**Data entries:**

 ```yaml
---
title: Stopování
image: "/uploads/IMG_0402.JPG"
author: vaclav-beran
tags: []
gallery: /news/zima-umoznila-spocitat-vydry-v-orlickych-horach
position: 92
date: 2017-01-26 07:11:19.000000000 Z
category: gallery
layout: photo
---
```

* * *

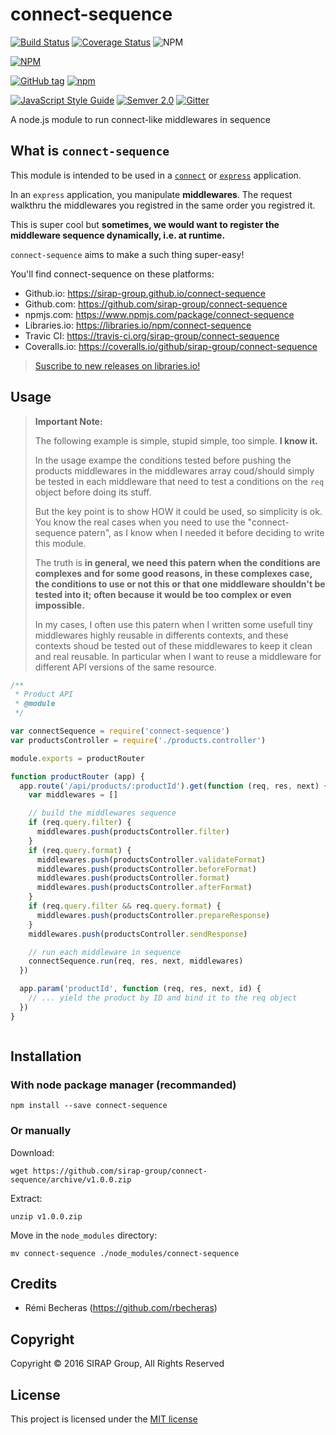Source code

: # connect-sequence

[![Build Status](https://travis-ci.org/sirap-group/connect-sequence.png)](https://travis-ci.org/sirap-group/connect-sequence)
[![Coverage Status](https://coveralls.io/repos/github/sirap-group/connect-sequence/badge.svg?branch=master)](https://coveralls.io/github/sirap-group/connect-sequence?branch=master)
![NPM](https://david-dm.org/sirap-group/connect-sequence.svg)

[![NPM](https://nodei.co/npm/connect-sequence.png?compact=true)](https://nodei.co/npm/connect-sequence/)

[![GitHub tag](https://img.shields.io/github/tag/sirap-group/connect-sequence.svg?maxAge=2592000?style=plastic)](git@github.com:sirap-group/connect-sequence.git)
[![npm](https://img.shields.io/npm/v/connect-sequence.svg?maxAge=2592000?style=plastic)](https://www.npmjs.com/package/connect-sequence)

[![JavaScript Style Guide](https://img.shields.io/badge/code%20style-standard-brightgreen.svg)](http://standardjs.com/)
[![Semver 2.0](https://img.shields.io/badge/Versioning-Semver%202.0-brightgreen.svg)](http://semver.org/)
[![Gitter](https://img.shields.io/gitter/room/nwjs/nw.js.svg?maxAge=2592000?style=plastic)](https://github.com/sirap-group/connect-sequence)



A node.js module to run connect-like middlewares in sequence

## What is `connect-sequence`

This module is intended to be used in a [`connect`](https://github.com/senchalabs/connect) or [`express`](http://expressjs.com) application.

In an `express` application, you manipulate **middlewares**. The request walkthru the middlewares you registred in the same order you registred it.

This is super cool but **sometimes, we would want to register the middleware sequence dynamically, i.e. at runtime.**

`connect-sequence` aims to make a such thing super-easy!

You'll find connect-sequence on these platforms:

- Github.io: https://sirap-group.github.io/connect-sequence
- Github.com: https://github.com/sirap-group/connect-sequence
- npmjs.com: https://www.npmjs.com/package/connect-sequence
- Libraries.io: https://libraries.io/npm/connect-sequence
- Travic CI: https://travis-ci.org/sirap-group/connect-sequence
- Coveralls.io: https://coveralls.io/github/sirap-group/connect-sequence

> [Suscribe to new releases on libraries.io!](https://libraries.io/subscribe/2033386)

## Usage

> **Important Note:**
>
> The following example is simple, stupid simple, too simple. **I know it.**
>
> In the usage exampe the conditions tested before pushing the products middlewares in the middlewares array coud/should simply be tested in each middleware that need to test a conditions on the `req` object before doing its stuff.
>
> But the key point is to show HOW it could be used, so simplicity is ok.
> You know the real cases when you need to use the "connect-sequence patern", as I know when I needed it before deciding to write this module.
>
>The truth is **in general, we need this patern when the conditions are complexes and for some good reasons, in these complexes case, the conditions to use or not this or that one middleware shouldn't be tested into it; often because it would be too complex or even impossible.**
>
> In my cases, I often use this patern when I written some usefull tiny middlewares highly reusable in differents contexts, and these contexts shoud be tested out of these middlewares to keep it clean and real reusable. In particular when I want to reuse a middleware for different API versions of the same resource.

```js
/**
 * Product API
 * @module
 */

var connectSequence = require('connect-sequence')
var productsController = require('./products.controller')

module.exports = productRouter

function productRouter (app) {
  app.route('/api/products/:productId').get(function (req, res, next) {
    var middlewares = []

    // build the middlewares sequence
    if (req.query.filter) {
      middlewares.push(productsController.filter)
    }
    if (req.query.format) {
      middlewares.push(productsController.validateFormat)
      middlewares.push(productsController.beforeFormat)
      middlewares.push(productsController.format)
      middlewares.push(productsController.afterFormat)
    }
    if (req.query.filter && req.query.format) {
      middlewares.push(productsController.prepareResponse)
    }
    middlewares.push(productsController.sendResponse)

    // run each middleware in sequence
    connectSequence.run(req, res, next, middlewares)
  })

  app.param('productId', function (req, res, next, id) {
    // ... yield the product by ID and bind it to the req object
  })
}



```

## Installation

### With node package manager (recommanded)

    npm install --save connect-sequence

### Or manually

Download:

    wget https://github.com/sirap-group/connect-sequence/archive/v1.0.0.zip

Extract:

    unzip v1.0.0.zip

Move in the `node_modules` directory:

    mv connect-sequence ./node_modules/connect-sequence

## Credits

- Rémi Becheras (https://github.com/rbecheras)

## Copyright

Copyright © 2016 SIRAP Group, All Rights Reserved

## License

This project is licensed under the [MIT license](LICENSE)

---

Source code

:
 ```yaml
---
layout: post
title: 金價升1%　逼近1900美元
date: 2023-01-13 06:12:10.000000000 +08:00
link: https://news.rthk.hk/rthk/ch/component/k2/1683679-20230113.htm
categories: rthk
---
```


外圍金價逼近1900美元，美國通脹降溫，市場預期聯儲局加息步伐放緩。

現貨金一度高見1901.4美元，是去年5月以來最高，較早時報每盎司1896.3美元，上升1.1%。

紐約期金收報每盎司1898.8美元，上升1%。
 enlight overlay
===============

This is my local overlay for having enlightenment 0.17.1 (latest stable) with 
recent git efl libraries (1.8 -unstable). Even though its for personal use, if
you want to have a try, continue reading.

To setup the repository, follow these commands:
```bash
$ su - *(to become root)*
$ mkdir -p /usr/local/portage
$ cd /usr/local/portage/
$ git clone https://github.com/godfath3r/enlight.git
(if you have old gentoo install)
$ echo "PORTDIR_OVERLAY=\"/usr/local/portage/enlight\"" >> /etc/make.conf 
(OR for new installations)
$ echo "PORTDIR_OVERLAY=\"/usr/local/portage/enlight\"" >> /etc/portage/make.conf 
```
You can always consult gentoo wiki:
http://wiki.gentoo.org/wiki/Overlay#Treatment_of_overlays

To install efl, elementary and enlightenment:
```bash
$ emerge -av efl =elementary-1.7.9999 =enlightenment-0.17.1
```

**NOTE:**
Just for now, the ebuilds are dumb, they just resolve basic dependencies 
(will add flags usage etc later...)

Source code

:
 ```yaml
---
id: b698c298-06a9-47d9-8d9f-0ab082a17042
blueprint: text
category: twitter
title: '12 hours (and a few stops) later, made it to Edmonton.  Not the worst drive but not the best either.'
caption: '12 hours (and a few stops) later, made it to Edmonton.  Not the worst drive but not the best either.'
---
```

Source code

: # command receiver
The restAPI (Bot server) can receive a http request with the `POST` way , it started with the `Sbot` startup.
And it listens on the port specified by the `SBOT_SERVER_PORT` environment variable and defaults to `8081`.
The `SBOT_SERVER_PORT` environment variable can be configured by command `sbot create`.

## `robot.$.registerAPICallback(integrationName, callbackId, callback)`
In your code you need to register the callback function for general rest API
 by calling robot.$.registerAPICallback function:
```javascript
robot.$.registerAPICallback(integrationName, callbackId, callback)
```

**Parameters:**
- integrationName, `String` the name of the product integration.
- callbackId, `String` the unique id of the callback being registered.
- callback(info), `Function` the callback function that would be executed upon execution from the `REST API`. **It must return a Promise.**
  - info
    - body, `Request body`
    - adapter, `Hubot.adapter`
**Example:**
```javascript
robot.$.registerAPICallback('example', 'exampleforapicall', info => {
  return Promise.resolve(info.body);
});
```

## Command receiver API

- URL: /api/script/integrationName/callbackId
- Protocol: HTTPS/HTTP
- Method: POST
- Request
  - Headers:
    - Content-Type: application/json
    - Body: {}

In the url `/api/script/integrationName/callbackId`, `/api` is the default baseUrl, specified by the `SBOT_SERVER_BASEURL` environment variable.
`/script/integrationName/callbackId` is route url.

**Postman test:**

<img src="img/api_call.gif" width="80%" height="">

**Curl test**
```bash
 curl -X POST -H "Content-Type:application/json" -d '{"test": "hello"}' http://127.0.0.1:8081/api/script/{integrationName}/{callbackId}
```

**EXERCISE REQUIREMENTS:**
Every line holding the word "npmjs" should be copied out of the records above.

**RESPONSE BELOW:**
[![npm](https://img.shields.io/npm/v/connect-sequence.svg?maxAge=2592000?style=plastic)](https://www.npmjs.com/package/connect-sequence)
- npmjs.com: https://www.npmjs.com/package/connect-sequence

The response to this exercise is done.